(Records from a collection)
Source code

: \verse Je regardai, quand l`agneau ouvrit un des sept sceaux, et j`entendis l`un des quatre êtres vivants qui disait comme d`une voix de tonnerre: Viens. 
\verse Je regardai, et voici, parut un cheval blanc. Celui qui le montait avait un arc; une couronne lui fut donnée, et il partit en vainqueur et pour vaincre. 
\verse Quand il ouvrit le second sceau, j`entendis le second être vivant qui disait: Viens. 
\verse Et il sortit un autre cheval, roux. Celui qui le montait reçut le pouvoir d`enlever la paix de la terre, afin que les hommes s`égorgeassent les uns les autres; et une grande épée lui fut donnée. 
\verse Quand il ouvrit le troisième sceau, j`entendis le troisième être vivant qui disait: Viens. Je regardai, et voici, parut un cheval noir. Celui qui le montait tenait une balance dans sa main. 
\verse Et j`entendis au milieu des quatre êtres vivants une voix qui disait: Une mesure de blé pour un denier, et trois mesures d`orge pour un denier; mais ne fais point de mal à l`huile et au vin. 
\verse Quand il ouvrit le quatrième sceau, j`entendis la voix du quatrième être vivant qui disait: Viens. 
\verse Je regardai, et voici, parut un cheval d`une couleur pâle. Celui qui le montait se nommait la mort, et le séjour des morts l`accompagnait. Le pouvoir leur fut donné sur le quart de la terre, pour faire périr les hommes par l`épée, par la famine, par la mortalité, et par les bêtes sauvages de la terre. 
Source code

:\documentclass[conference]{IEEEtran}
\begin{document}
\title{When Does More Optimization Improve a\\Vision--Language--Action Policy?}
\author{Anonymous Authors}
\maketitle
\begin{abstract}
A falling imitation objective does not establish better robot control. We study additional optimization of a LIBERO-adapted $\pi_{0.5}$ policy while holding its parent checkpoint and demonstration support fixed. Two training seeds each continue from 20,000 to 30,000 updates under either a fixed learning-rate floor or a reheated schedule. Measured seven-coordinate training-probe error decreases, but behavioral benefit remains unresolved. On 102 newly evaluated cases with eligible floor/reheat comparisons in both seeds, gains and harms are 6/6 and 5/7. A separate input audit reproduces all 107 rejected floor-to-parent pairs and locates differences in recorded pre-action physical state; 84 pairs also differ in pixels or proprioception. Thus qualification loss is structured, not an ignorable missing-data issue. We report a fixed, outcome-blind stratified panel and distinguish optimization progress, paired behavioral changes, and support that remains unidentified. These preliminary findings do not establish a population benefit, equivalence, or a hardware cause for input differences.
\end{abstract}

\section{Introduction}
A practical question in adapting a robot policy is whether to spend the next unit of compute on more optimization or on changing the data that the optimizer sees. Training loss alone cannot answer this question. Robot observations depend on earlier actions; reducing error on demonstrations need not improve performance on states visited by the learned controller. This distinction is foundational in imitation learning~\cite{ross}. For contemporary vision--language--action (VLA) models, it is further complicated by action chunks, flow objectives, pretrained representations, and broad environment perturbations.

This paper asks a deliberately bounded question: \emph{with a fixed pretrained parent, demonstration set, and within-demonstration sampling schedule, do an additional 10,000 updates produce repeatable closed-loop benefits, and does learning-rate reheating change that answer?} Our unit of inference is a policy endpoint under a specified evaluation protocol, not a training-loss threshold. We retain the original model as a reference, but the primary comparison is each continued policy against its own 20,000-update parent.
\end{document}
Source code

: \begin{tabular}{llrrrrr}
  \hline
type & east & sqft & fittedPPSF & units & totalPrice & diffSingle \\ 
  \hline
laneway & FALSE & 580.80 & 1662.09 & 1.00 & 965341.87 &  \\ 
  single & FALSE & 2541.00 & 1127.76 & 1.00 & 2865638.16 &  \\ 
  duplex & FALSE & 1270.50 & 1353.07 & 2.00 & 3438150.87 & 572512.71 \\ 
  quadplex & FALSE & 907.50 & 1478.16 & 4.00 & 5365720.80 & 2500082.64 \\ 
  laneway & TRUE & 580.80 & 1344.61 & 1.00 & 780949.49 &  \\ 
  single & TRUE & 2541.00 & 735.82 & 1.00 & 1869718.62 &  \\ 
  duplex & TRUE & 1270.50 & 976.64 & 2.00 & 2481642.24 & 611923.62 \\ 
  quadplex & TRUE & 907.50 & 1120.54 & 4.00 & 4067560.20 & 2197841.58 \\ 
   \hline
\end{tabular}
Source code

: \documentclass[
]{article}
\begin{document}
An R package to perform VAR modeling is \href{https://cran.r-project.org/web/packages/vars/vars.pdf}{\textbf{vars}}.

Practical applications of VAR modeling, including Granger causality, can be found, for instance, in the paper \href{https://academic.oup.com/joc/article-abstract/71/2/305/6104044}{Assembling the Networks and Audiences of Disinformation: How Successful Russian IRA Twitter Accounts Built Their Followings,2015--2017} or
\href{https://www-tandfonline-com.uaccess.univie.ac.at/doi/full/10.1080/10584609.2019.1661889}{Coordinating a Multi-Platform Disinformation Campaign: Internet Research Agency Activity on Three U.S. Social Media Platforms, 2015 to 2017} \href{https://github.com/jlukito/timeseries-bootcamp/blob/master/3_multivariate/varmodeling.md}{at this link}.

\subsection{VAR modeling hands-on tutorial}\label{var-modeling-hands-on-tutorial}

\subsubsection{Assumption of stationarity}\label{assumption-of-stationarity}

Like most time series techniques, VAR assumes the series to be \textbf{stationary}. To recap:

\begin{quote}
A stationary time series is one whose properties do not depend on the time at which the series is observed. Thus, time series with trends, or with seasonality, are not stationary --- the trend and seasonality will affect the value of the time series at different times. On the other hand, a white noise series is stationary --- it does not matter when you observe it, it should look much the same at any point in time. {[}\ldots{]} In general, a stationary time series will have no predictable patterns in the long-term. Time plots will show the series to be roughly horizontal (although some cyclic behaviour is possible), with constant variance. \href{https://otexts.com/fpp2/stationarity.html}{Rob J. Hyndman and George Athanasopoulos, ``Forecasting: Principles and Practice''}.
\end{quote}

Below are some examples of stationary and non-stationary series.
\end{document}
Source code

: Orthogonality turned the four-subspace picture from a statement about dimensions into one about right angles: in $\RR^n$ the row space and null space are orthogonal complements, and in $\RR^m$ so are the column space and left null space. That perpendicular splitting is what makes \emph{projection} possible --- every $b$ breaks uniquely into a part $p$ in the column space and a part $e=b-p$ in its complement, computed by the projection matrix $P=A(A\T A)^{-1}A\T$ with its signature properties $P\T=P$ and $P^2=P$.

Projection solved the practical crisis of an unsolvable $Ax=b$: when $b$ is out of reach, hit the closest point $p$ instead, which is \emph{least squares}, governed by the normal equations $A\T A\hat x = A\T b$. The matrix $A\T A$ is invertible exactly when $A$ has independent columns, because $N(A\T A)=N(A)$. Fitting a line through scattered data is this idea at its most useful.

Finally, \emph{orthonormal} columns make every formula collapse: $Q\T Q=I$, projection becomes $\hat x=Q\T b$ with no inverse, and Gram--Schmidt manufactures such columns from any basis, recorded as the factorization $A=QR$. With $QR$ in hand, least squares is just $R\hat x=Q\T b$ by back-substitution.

▶ INSTRUCTIONS FOR THE TASK
Of all the entries above, retype exactly the lines from the line with "A practical question" to the line with "duplex & FALSE", both included, and no others.

▶ ANSWER
A practical question in adapting a robot policy is whether to spend the next unit of compute on more optimization or on changing the data that the optimizer sees. Training loss alone cannot answer this question. Robot observations depend on earlier actions; reducing error on demonstrations need not improve performance on states visited by the learned controller. This distinction is foundational in imitation learning~\cite{ross}. For contemporary vision--language--action (VLA) models, it is further complicated by action chunks, flow objectives, pretrained representations, and broad environment perturbations.

This paper asks a deliberately bounded question: \emph{with a fixed pretrained parent, demonstration set, and within-demonstration sampling schedule, do an additional 10,000 updates produce repeatable closed-loop benefits, and does learning-rate reheating change that answer?} Our unit of inference is a policy endpoint under a specified evaluation protocol, not a training-loss threshold. We retain the original model as a reference, but the primary comparison is each continued policy against its own 20,000-update parent.
\end{document}
Source code

: \begin{tabular}{llrrrrr}
  \hline
type & east & sqft & fittedPPSF & units & totalPrice & diffSingle \\ 
  \hline
laneway & FALSE & 580.80 & 1662.09 & 1.00 & 965341.87 &  \\ 
  single & FALSE & 2541.00 & 1127.76 & 1.00 & 2865638.16 &  \\ 
  duplex & FALSE & 1270.50 & 1353.07 & 2.00 & 3438150.87 & 572512.71 \\ 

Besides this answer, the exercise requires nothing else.